2)对应类别,每个像素的值为:0,1,2,...,N-1;

3)在训练与测试的时候显著说明 label_nc 的值。

- 假如你的输入不是标签map,务必明确参数“--input_nc N”,其中 N 是输入数据的通道数(譬如:输入是RGB的时候是3)

- 对数据的预处理方式(transform)默认是“scaleWidth”,其作用:

将帧等比例放缩使得宽度等于‘opt.loadSize’(512)。

  如果你想要其他的效果,可以显示定义 `--resize_or_crop` 的值,概述如下:

scaleWidth_and_crop 首先等比例放缩使得宽度等于opt.loadSize,然后随机crop得到(opt.fineSize, opt.fineSize)大小。
crop 不放缩,仅仅随机crop到指定大小(opt.fineSize, opt.fineSize)。
scaledCrop crop,但还保持原来的长宽比例。
randomScaleHeight 随机将帧等比例放缩使得高度介于opt.loadSize和opt.fineSize之间。
none 仅仅对确保长与宽都能够被32整除。

 


## More Training/Test Details

下面小编将就本人对项目的理解对一些训练或测试细节进行翻译与解释。

首先,考虑到我们的帧都是顺序生成的,即当前帧的生成依赖于前一帧的生成;那么对于第一帧的生成我们采用:

1)使用如 pix2pix 的对单张 image(frame)进行转化;(明确:--use_single_G)
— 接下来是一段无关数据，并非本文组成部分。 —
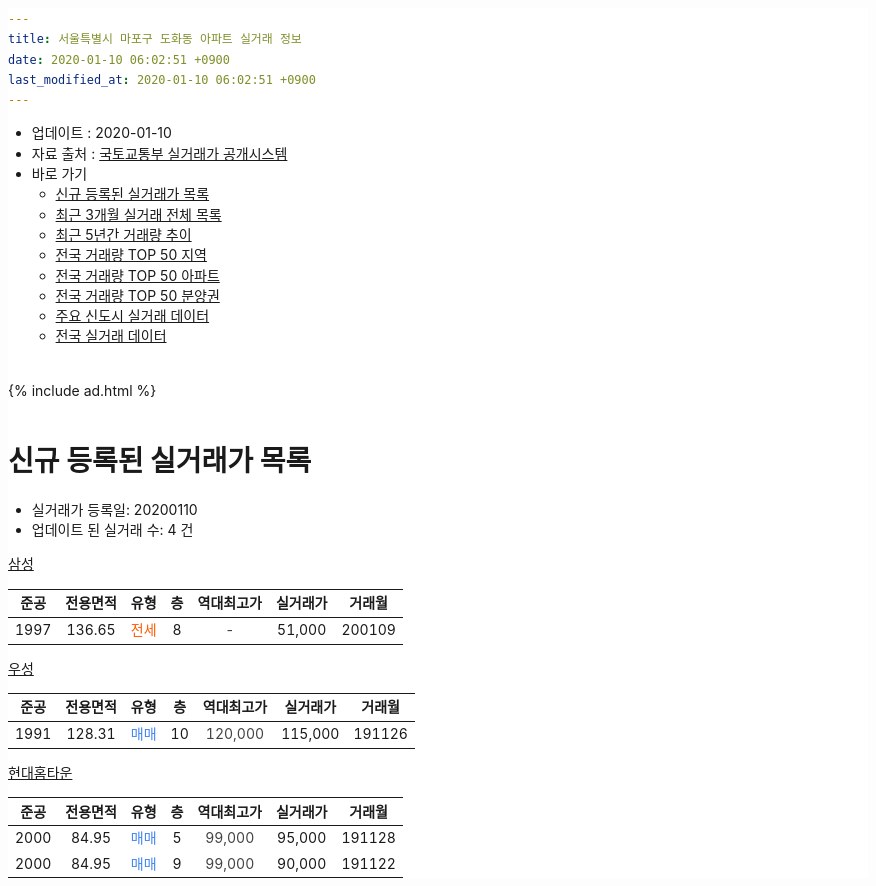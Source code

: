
 ```yaml
---
title: 서울특별시 마포구 도화동 아파트 실거래 정보
date: 2020-01-10 06:02:51 +0900
last_modified_at: 2020-01-10 06:02:51 +0900
---
```


* 업데이트 : 2020-01-10
* 자료 출처 : [국토교통부 실거래가 공개시스템](http://rt.molit.go.kr)
* 바로 가기
    * [신규 등록된 실거래가 목록](#신규-등록된-실거래가-목록)
    * [최근 3개월 실거래 전체 목록](#최근-3개월-실거래-전체-목록)
    * [최근 5년간 거래량 추이](#최근-5년간-거래량-추이)
    * [전국 거래량 TOP 50 지역](https://inasie.github.io/apt-trade-info/최근-3개월-전국에서-가장-거래가-많이-발생한-지역)
    * [전국 거래량 TOP 50 아파트](https://inasie.github.io/apt-trade-info/최근-3개월-전국에서-가장-거래가-많이-발생한-아파트)
    * [전국 거래량 TOP 50 분양권](https://inasie.github.io/apt-trade-info/최근-3개월-전국에서-가장-거래가-많이-발생한-분양권)
    * [주요 신도시 실거래 데이터](https://inasie.github.io/apt-trade-info/주요-신도시)
    * [전국 실거래 데이터](https://inasie.github.io/apt-trade-info/전국)
<br>
{% include ad.html %}
<br>

# 신규 등록된 실거래가 목록
* 실거래가 등록일: 20200110
* 업데이트 된 실거래 수: 4 건


[삼성](https://search.naver.com/search.naver?query=%EC%84%9C%EC%9A%B8%ED%8A%B9%EB%B3%84%EC%8B%9C+%EB%A7%88%ED%8F%AC%EA%B5%AC+%EB%8F%84%ED%99%94%EB%8F%99+%EC%82%BC%EC%84%B1)

|준공|전용면적|유형|층|역대최고가|실거래가|거래월|
|:---:|:---:|:---:|:---:|:---:|:---:|:---:|
|1997|136.65|<span style="color:#ff5a00">전세</span>|8|<span style="color:#444444">-</span>|51,000|200109|

[우성](https://search.naver.com/search.naver?query=%EC%84%9C%EC%9A%B8%ED%8A%B9%EB%B3%84%EC%8B%9C+%EB%A7%88%ED%8F%AC%EA%B5%AC+%EB%8F%84%ED%99%94%EB%8F%99+%EC%9A%B0%EC%84%B1)

|준공|전용면적|유형|층|역대최고가|실거래가|거래월|
|:---:|:---:|:---:|:---:|:---:|:---:|:---:|
|1991|128.31|<span style="color:#4285f3">매매</span>|10|<span style="color:#444444">120,000</span>|115,000|191126|

[현대홈타운](https://search.naver.com/search.naver?query=%EC%84%9C%EC%9A%B8%ED%8A%B9%EB%B3%84%EC%8B%9C+%EB%A7%88%ED%8F%AC%EA%B5%AC+%EB%8F%84%ED%99%94%EB%8F%99+%ED%98%84%EB%8C%80%ED%99%88%ED%83%80%EC%9A%B4)

|준공|전용면적|유형|층|역대최고가|실거래가|거래월|
|:---:|:---:|:---:|:---:|:---:|:---:|:---:|
|2000|84.95|<span style="color:#4285f3">매매</span>|5|<span style="color:#444444">99,000</span>|95,000|191128|
|2000|84.95|<span style="color:#4285f3">매매</span>|9|<span style="color:#444444">99,000</span>|90,000|191122|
2)直接使用真实的帧;(明确:--use_real_img)

3)迫使模型直接合成。(明确:--no_first_img)

其次,说说“我们”的训练策略:

假设我们有8张卡,4张给G四张给D‘并且我们想要训练28帧(即每个子序列训练其生成28帧);此外,1个GPU一次生成一帧,并且把它传给下一个GPU;当4帧都生成完毕,4帧被分别送给4个D;然后第4帧作为gpu1的输入再次准备生成第5帧。因此我们将会重复7次。 


- Some important flags:
- `n_gpus_gen`:用于G的gpu数目,其他的则用于D;我们把D与G放在不同的gpu,是因为有时候图片很大,即使是一帧,一个gpu也无法使用;当被设为-1时,所有的gpu都同时被D和G占用。
- `n_frames_G`: 输入G的帧数,其中(n_frames_G-1)帧是过去的帧,加上当前的一帧(s, x);其值默认是3.
- `n_frames_D`: 输入D的帧数,默认是3.
- `n_scales_spatial`: 在空间域的放大次数。默认值是3,意味着从coarse到finest之间嵌套了三个,如:256→512→1024.
- `n_scales_temporal`: 我们知道vid2vid中有2种鉴别器,分别是image的与video的;其中Dv的输入是连续帧;这个参数指的是输入帧数的放大次数,默认是3.举个例子,假如原来:n_frames_D=3,那么在训练过程就会有:3→9(3^2)→27(3^3)。
- `max_frames_per_gpu`: 一个gpu中喂进的帧数;视情况而定;如果gpu显存较大,这个参数值可以调大一些;否则调小一些。当出现gpu显存不够的时候,试着首先调小这一参数。其默认值是1.
- `max_frames_backpropagate`: 这里应该只是论文里讲的K值,即将前K-1帧也用于计算对抗损失;默认值是1.
- `n_frames_total`: 对于每一个序列希望从中抽取的用于训练的帧数;在训练过程逐渐增大这个值。
- `niter_step`: 每几个epoch对n_frmaes_total的值作加倍,默认值是5.
- `niter_fix_global`: 假如这个值不是0,则只在最大的scale上(即最外层的嵌套)开始训练这个数值的epoch。
- `batchSize`: 每一次基于多少个子序列进行训练,但一个序列已经是极限了;如果希望batchSize越大,必须要满足:batchSize == n_gpus_gen。
- `no_first_img`: 假如没有被特别声明,则认为第一帧已经给定了,则继续合成后面的帧;假如被声明了,模型会尝试着去合成第一帧。
- `fg`: 假如被声明,使用BG-FG分离的思路;其中,当使用了fg的时候,需要确保另一个参数: `--fg_labels`的值与label中表示BG的标签是一致的。
- `no_flow`: 如果被声明了,则不会使用光流嵌入(flow warping)并且直接合成帧。“我们”发现了,当BG是静止的时候,这也可以工作的很好。
- `sparse_D`: 当被声明了,则不适用Di,只是用Dv。
- 更多的参数的意思,则参见'/vid2vid/options'。


## Citation

 If you find this useful for your research, please cite the following paper.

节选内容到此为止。